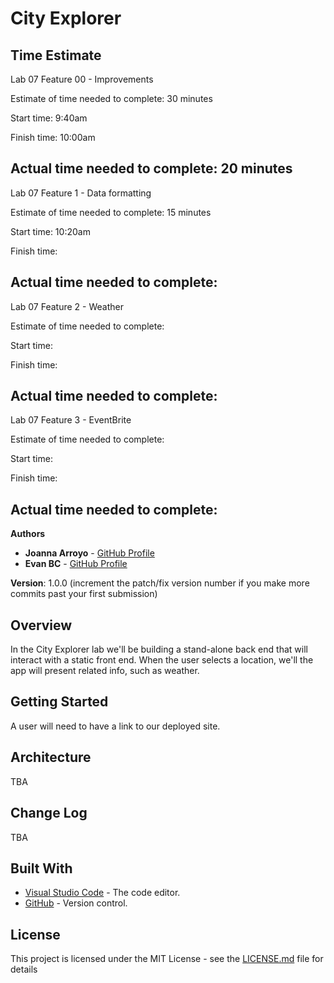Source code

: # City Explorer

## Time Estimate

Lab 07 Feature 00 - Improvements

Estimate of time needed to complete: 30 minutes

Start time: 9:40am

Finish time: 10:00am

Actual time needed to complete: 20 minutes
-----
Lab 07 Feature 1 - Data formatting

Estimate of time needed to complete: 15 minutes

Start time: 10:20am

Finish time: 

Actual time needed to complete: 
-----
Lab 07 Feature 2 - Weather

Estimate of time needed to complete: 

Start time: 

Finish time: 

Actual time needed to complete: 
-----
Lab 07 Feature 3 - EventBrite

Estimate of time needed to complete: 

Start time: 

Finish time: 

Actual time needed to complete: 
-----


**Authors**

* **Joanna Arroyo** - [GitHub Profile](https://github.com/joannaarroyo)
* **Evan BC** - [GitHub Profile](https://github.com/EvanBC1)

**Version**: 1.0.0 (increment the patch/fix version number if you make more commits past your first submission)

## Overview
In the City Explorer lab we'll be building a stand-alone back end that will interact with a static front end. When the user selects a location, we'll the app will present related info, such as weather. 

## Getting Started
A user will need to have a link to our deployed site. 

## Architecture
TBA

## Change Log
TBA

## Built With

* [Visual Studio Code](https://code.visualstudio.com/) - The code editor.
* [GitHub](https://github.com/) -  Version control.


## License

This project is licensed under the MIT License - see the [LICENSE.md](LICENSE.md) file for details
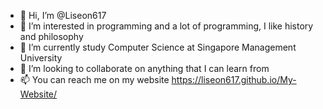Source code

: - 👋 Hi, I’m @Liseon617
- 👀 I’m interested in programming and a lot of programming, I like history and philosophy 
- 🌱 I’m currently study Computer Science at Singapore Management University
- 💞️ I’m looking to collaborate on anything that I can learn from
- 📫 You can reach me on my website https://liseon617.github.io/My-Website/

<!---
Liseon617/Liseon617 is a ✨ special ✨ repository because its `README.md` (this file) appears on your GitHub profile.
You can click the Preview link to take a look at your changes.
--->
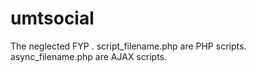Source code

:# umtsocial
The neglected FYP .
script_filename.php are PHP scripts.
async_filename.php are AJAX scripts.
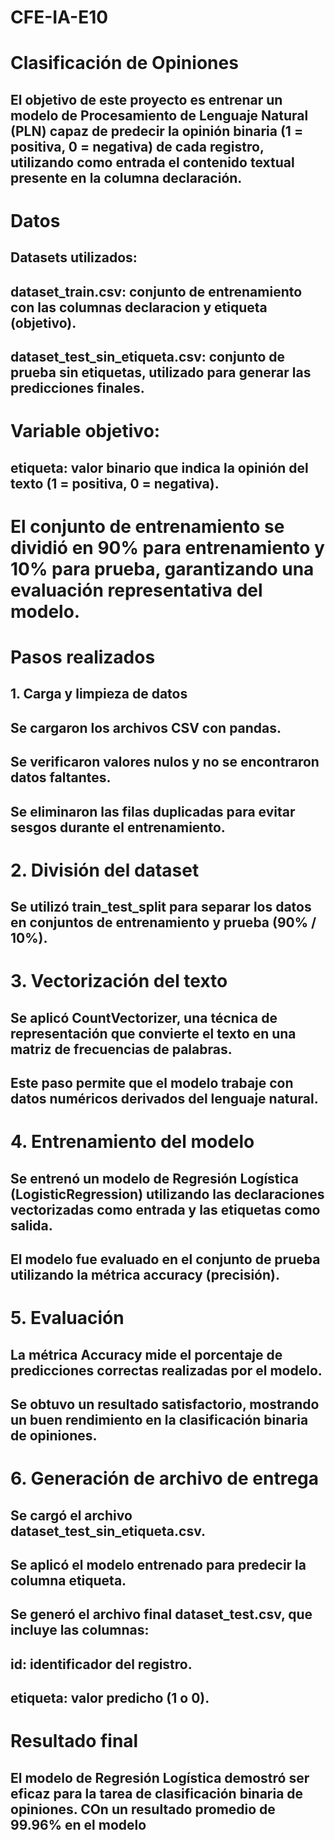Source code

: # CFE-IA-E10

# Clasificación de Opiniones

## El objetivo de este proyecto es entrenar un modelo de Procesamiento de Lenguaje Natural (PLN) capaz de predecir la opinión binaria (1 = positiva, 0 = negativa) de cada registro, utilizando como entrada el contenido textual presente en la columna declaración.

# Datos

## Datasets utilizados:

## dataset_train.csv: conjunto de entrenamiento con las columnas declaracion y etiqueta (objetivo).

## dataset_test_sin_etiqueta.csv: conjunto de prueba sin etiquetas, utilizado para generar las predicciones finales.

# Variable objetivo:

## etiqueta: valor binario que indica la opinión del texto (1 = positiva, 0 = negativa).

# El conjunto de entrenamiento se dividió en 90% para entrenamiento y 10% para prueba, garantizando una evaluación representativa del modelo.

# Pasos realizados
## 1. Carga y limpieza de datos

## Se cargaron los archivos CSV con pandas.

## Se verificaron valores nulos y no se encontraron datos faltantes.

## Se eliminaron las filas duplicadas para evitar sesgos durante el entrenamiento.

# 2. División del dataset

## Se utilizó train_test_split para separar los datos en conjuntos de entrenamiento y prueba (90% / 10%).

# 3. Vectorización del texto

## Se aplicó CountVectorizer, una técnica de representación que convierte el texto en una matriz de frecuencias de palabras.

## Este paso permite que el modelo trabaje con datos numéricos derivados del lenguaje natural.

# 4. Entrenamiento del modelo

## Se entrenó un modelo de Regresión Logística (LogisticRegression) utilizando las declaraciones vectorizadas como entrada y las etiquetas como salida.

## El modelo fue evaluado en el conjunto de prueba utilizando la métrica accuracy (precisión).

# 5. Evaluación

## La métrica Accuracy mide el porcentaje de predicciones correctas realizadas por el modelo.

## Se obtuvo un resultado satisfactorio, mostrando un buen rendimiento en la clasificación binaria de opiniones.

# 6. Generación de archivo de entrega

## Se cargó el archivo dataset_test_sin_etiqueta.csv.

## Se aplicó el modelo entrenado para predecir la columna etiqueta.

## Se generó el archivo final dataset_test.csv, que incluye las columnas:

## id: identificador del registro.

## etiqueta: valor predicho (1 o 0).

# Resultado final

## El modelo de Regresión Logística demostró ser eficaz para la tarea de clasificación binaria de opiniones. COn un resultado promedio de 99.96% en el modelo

- - - - -

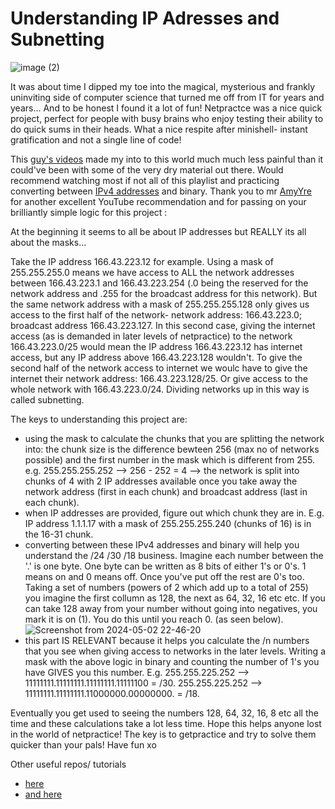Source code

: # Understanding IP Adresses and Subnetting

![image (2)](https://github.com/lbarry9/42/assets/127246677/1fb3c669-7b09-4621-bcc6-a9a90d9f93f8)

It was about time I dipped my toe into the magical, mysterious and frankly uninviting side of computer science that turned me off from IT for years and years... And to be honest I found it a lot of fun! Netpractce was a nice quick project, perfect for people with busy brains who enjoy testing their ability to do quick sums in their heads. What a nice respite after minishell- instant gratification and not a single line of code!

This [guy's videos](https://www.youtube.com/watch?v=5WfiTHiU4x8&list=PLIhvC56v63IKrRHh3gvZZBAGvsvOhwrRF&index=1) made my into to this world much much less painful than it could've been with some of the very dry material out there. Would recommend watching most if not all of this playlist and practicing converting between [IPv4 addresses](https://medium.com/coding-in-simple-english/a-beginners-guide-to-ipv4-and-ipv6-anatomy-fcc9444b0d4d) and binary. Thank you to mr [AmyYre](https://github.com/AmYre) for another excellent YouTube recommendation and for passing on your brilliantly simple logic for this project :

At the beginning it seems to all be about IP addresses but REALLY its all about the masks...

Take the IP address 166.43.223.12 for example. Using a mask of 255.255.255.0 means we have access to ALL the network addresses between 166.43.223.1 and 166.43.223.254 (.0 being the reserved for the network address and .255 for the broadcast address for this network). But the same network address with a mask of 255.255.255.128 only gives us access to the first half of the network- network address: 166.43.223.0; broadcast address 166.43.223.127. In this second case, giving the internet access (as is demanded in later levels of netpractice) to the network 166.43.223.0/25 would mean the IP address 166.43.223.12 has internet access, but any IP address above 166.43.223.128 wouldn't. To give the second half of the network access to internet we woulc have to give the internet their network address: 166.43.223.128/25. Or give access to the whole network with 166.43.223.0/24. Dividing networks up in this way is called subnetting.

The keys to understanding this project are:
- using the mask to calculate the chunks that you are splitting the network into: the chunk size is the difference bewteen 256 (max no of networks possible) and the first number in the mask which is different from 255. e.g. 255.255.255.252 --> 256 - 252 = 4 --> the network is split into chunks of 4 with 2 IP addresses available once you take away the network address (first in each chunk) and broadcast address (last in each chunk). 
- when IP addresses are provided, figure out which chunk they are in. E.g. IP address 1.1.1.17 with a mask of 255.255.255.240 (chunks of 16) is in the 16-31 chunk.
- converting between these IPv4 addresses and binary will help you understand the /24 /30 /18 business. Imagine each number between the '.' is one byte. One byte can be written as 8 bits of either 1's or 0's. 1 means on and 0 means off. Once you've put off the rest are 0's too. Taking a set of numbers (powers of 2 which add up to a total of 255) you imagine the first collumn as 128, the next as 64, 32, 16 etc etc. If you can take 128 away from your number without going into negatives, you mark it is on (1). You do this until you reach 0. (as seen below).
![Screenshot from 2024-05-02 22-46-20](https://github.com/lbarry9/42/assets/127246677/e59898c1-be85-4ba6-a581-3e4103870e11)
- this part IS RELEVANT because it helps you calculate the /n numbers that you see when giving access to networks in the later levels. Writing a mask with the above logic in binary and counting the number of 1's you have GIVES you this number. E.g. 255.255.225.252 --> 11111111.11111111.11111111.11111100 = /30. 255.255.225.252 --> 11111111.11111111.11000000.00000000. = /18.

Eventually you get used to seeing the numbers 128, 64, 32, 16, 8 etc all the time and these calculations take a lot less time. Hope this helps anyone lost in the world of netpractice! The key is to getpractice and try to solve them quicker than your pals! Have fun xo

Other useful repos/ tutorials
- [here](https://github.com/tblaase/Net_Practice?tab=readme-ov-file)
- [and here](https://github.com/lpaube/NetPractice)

- - - - -

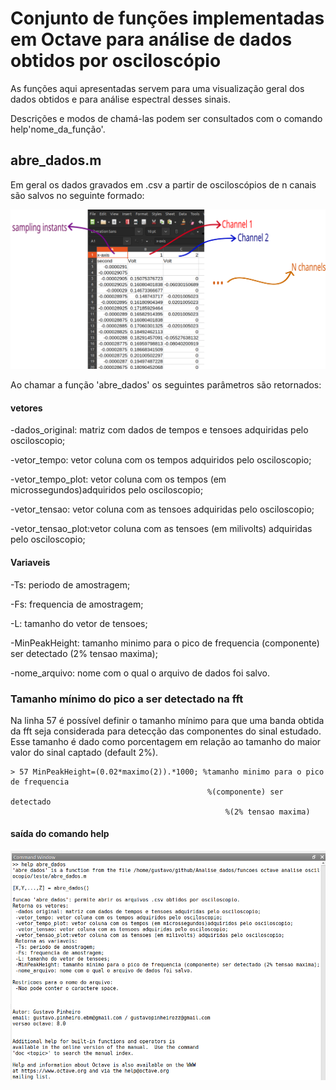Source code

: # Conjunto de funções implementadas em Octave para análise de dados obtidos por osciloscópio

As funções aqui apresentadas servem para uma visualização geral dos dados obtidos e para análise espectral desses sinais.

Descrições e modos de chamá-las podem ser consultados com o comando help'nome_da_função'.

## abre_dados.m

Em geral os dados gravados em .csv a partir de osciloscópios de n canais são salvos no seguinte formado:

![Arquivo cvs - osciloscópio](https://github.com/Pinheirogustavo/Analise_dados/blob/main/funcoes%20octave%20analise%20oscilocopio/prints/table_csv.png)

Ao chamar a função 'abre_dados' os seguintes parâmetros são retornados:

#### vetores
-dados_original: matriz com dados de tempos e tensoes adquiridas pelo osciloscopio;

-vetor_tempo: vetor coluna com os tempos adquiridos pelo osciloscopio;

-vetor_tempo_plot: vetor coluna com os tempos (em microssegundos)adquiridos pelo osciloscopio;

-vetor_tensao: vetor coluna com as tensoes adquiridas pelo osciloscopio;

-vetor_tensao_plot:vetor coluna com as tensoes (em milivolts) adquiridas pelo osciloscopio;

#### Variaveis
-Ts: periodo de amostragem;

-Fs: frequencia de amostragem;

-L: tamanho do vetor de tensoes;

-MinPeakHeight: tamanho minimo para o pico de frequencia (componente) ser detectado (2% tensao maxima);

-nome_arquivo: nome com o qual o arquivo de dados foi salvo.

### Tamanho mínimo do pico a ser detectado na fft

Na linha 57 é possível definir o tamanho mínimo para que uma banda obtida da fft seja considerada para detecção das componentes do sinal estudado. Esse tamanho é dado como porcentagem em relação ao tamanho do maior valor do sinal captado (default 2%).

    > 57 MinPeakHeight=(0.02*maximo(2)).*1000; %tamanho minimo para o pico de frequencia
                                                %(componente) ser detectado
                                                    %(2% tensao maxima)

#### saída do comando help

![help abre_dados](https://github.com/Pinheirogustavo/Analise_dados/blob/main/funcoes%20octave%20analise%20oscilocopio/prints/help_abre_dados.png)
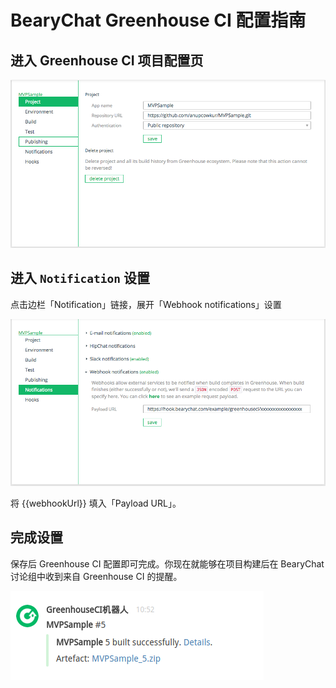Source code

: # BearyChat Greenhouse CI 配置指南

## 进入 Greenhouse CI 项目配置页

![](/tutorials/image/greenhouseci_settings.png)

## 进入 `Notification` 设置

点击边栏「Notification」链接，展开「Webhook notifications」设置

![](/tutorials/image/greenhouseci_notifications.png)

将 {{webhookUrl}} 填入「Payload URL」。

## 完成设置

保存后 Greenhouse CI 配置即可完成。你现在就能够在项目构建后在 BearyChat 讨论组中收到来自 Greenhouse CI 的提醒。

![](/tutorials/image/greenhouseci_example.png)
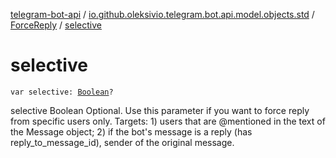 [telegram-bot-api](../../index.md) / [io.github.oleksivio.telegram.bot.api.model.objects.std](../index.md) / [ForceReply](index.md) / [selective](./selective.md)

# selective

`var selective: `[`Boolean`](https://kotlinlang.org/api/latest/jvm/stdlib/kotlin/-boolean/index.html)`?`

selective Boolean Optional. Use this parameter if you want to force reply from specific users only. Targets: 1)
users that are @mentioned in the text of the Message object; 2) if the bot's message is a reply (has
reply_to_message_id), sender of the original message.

- - - - -

◆ Directions
Give back exactly the lines of the listing above from the one that contains "Liseon617/Liseon617 is a" up to and including the one that contains "## Se cargó", but not the pictures, and no other lines.

◆ Response below
Liseon617/Liseon617 is a ✨ special ✨ repository because its `README.md` (this file) appears on your GitHub profile.
You can click the Preview link to take a look at your changes.
--->
Source code

:# umtsocial
The neglected FYP .
script_filename.php are PHP scripts.
async_filename.php are AJAX scripts.
Source code

: # CFE-IA-E10

# Clasificación de Opiniones

## El objetivo de este proyecto es entrenar un modelo de Procesamiento de Lenguaje Natural (PLN) capaz de predecir la opinión binaria (1 = positiva, 0 = negativa) de cada registro, utilizando como entrada el contenido textual presente en la columna declaración.

# Datos

## Datasets utilizados:

## dataset_train.csv: conjunto de entrenamiento con las columnas declaracion y etiqueta (objetivo).

## dataset_test_sin_etiqueta.csv: conjunto de prueba sin etiquetas, utilizado para generar las predicciones finales.

# Variable objetivo:

## etiqueta: valor binario que indica la opinión del texto (1 = positiva, 0 = negativa).

# El conjunto de entrenamiento se dividió en 90% para entrenamiento y 10% para prueba, garantizando una evaluación representativa del modelo.

# Pasos realizados
## 1. Carga y limpieza de datos

## Se cargaron los archivos CSV con pandas.

## Se verificaron valores nulos y no se encontraron datos faltantes.

## Se eliminaron las filas duplicadas para evitar sesgos durante el entrenamiento.

# 2. División del dataset

## Se utilizó train_test_split para separar los datos en conjuntos de entrenamiento y prueba (90% / 10%).

# 3. Vectorización del texto

## Se aplicó CountVectorizer, una técnica de representación que convierte el texto en una matriz de frecuencias de palabras.

## Este paso permite que el modelo trabaje con datos numéricos derivados del lenguaje natural.

# 4. Entrenamiento del modelo

## Se entrenó un modelo de Regresión Logística (LogisticRegression) utilizando las declaraciones vectorizadas como entrada y las etiquetas como salida.

## El modelo fue evaluado en el conjunto de prueba utilizando la métrica accuracy (precisión).

# 5. Evaluación

## La métrica Accuracy mide el porcentaje de predicciones correctas realizadas por el modelo.

## Se obtuvo un resultado satisfactorio, mostrando un buen rendimiento en la clasificación binaria de opiniones.

# 6. Generación de archivo de entrega

## Se cargó el archivo dataset_test_sin_etiqueta.csv.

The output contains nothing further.